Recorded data
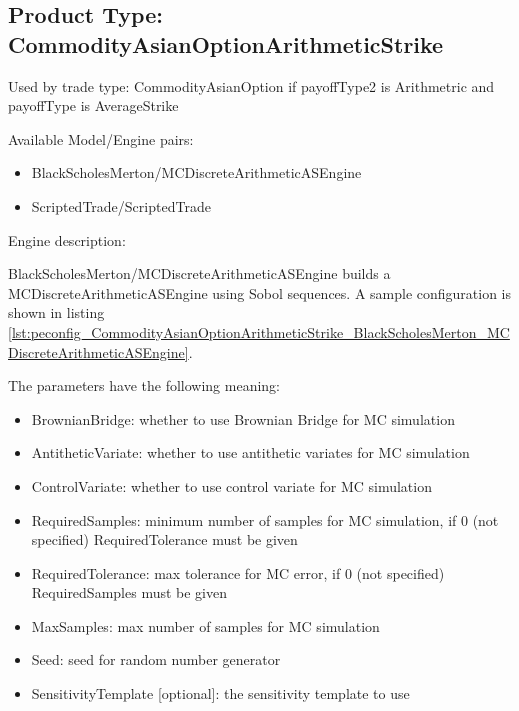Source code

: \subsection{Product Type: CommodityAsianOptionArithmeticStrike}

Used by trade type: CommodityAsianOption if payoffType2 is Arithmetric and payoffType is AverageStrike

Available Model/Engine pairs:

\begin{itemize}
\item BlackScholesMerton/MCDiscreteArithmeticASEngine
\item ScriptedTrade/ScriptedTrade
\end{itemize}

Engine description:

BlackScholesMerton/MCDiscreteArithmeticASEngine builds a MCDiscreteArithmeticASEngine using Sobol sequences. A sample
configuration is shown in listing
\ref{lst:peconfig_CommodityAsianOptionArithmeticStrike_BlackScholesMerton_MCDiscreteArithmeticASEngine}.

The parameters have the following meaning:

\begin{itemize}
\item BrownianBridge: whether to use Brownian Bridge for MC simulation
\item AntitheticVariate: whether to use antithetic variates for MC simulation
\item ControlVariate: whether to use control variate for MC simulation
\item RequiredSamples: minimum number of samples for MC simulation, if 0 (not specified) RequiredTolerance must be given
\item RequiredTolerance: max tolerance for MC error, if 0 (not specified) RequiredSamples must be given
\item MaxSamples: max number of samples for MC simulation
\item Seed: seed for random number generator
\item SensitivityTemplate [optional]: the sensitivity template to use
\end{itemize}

--

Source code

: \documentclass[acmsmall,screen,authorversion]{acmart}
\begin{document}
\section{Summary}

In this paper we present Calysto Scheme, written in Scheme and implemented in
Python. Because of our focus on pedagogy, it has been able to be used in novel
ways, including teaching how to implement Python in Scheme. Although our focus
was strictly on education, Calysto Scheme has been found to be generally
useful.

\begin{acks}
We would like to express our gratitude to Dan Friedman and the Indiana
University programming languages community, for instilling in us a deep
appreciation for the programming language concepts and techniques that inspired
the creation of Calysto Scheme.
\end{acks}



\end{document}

* **TASK INSTRUCTIONS**
Every line that contains "programming" should be copied out of the data.

* **EXERCISE RESPONSE**
University programming languages community, for instilling in us a deep
appreciation for the programming language concepts and techniques that inspired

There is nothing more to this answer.